* **Exercise goal**
Could you reproduce all of the entries below without a single change?

* **Supplied data**
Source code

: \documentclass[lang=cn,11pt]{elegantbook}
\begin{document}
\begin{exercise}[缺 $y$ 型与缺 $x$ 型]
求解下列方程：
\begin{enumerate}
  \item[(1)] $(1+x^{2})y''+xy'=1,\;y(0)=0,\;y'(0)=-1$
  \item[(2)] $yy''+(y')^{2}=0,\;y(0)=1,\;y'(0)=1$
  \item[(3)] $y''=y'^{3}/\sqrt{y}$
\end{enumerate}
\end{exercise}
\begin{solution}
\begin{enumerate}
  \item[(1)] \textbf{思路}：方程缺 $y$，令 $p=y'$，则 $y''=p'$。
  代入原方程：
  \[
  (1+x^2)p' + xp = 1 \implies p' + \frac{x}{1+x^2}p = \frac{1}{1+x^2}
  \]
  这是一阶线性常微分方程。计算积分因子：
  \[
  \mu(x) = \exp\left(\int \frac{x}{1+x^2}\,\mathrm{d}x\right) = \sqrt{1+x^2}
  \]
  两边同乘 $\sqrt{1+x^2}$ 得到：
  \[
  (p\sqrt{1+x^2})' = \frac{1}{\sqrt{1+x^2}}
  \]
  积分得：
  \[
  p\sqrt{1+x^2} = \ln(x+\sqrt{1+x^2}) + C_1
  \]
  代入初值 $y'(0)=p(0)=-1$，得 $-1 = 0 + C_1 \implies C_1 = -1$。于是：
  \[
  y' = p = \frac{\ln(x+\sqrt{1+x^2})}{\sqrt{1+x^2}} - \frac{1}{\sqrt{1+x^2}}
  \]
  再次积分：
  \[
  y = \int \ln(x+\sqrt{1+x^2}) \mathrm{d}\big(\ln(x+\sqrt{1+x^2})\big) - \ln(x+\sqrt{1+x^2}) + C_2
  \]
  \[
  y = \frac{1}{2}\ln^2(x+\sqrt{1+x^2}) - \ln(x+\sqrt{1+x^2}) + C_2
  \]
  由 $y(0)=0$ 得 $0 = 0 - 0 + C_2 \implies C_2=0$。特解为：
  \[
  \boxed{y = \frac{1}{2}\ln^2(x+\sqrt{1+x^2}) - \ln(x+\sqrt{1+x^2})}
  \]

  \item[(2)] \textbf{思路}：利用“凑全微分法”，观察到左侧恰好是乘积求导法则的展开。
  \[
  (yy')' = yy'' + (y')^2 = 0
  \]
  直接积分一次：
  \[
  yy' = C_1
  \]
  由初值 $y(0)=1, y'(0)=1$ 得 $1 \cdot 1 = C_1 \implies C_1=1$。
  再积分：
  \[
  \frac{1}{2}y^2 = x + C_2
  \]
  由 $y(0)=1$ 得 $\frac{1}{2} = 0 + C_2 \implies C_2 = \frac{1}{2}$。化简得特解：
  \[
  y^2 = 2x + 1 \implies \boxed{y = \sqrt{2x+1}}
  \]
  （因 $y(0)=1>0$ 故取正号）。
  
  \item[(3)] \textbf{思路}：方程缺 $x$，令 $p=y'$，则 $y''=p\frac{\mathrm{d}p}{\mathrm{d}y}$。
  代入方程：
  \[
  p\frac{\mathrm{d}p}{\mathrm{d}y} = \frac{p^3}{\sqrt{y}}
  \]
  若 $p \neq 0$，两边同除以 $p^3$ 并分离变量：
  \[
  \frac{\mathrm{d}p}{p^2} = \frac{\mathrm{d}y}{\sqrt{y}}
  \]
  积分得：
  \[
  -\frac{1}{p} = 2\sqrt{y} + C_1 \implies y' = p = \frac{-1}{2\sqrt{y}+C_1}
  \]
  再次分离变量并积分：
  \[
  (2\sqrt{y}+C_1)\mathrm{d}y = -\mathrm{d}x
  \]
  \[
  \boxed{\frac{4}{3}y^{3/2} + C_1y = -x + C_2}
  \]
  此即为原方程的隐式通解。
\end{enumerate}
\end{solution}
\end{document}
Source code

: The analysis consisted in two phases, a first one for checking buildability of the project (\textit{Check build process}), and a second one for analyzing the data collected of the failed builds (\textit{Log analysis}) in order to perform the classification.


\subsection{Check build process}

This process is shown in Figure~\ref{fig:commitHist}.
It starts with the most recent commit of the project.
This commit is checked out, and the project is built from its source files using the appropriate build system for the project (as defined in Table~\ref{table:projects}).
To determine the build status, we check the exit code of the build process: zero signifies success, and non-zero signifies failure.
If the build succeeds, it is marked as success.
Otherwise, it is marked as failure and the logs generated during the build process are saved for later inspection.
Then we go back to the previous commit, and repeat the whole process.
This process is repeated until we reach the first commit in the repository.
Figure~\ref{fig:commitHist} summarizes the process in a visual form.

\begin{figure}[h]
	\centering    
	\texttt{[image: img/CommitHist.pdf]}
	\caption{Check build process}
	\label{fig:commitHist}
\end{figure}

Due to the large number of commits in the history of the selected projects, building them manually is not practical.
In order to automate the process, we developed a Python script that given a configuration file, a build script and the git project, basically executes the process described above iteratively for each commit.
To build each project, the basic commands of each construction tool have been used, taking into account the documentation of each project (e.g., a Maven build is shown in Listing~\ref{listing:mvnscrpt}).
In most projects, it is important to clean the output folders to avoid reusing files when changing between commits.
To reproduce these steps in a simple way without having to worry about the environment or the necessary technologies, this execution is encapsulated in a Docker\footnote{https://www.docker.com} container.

* **Problem solution**
Source code

: \documentclass[lang=cn,11pt]{elegantbook}
\begin{document}
\begin{exercise}[缺 $y$ 型与缺 $x$ 型]
求解下列方程：
\begin{enumerate}
  \item[(1)] $(1+x^{2})y''+xy'=1,\;y(0)=0,\;y'(0)=-1$
  \item[(2)] $yy''+(y')^{2}=0,\;y(0)=1,\;y'(0)=1$
  \item[(3)] $y''=y'^{3}/\sqrt{y}$
\end{enumerate}
\end{exercise}
\begin{solution}
\begin{enumerate}
  \item[(1)] \textbf{思路}：方程缺 $y$，令 $p=y'$，则 $y''=p'$。
  代入原方程：
  \[
  (1+x^2)p' + xp = 1 \implies p' + \frac{x}{1+x^2}p = \frac{1}{1+x^2}
  \]
  这是一阶线性常微分方程。计算积分因子：
  \[
  \mu(x) = \exp\left(\int \frac{x}{1+x^2}\,\mathrm{d}x\right) = \sqrt{1+x^2}
  \]
  两边同乘 $\sqrt{1+x^2}$ 得到：
  \[
  (p\sqrt{1+x^2})' = \frac{1}{\sqrt{1+x^2}}
  \]
  积分得：
  \[
  p\sqrt{1+x^2} = \ln(x+\sqrt{1+x^2}) + C_1
  \]
  代入初值 $y'(0)=p(0)=-1$，得 $-1 = 0 + C_1 \implies C_1 = -1$。于是：
  \[
  y' = p = \frac{\ln(x+\sqrt{1+x^2})}{\sqrt{1+x^2}} - \frac{1}{\sqrt{1+x^2}}
  \]
  再次积分：
  \[
  y = \int \ln(x+\sqrt{1+x^2}) \mathrm{d}\big(\ln(x+\sqrt{1+x^2})\big) - \ln(x+\sqrt{1+x^2}) + C_2
  \]
  \[
  y = \frac{1}{2}\ln^2(x+\sqrt{1+x^2}) - \ln(x+\sqrt{1+x^2}) + C_2
  \]
  由 $y(0)=0$ 得 $0 = 0 - 0 + C_2 \implies C_2=0$。特解为：
  \[
  \boxed{y = \frac{1}{2}\ln^2(x+\sqrt{1+x^2}) - \ln(x+\sqrt{1+x^2})}
  \]

  \item[(2)] \textbf{思路}：利用“凑全微分法”，观察到左侧恰好是乘积求导法则的展开。
  \[
  (yy')' = yy'' + (y')^2 = 0
  \]
  直接积分一次：
  \[
  yy' = C_1
  \]
  由初值 $y(0)=1, y'(0)=1$ 得 $1 \cdot 1 = C_1 \implies C_1=1$。
  再积分：
  \[
  \frac{1}{2}y^2 = x + C_2
  \]
  由 $y(0)=1$ 得 $\frac{1}{2} = 0 + C_2 \implies C_2 = \frac{1}{2}$。化简得特解：
  \[
  y^2 = 2x + 1 \implies \boxed{y = \sqrt{2x+1}}
  \]
  （因 $y(0)=1>0$ 故取正号）。
  
  \item[(3)] \textbf{思路}：方程缺 $x$，令 $p=y'$，则 $y''=p\frac{\mathrm{d}p}{\mathrm{d}y}$。
  代入方程：
  \[
  p\frac{\mathrm{d}p}{\mathrm{d}y} = \frac{p^3}{\sqrt{y}}
  \]
  若 $p \neq 0$，两边同除以 $p^3$ 并分离变量：
  \[
  \frac{\mathrm{d}p}{p^2} = \frac{\mathrm{d}y}{\sqrt{y}}
  \]
  积分得：
  \[
  -\frac{1}{p} = 2\sqrt{y} + C_1 \implies y' = p = \frac{-1}{2\sqrt{y}+C_1}
  \]
  再次分离变量并积分：
  \[
  (2\sqrt{y}+C_1)\mathrm{d}y = -\mathrm{d}x
  \]
  \[
  \boxed{\frac{4}{3}y^{3/2} + C_1y = -x + C_2}
  \]
  此即为原方程的隐式通解。
\end{enumerate}
\end{solution}
\end{document}
Source code

: The analysis consisted in two phases, a first one for checking buildability of the project (\textit{Check build process}), and a second one for analyzing the data collected of the failed builds (\textit{Log analysis}) in order to perform the classification.


\subsection{Check build process}

This process is shown in Figure~\ref{fig:commitHist}.
It starts with the most recent commit of the project.
This commit is checked out, and the project is built from its source files using the appropriate build system for the project (as defined in Table~\ref{table:projects}).
To determine the build status, we check the exit code of the build process: zero signifies success, and non-zero signifies failure.
If the build succeeds, it is marked as success.
Otherwise, it is marked as failure and the logs generated during the build process are saved for later inspection.
Then we go back to the previous commit, and repeat the whole process.
This process is repeated until we reach the first commit in the repository.
Figure~\ref{fig:commitHist} summarizes the process in a visual form.

\begin{figure}[h]
	\centering    
	\texttt{[image: img/CommitHist.pdf]}
	\caption{Check build process}
	\label{fig:commitHist}
\end{figure}

Due to the large number of commits in the history of the selected projects, building them manually is not practical.
In order to automate the process, we developed a Python script that given a configuration file, a build script and the git project, basically executes the process described above iteratively for each commit.
To build each project, the basic commands of each construction tool have been used, taking into account the documentation of each project (e.g., a Maven build is shown in Listing~\ref{listing:mvnscrpt}).
In most projects, it is important to clean the output folders to avoid reusing files when changing between commits.
To reproduce these steps in a simple way without having to worry about the environment or the necessary technologies, this execution is encapsulated in a Docker\footnote{https://www.docker.com} container.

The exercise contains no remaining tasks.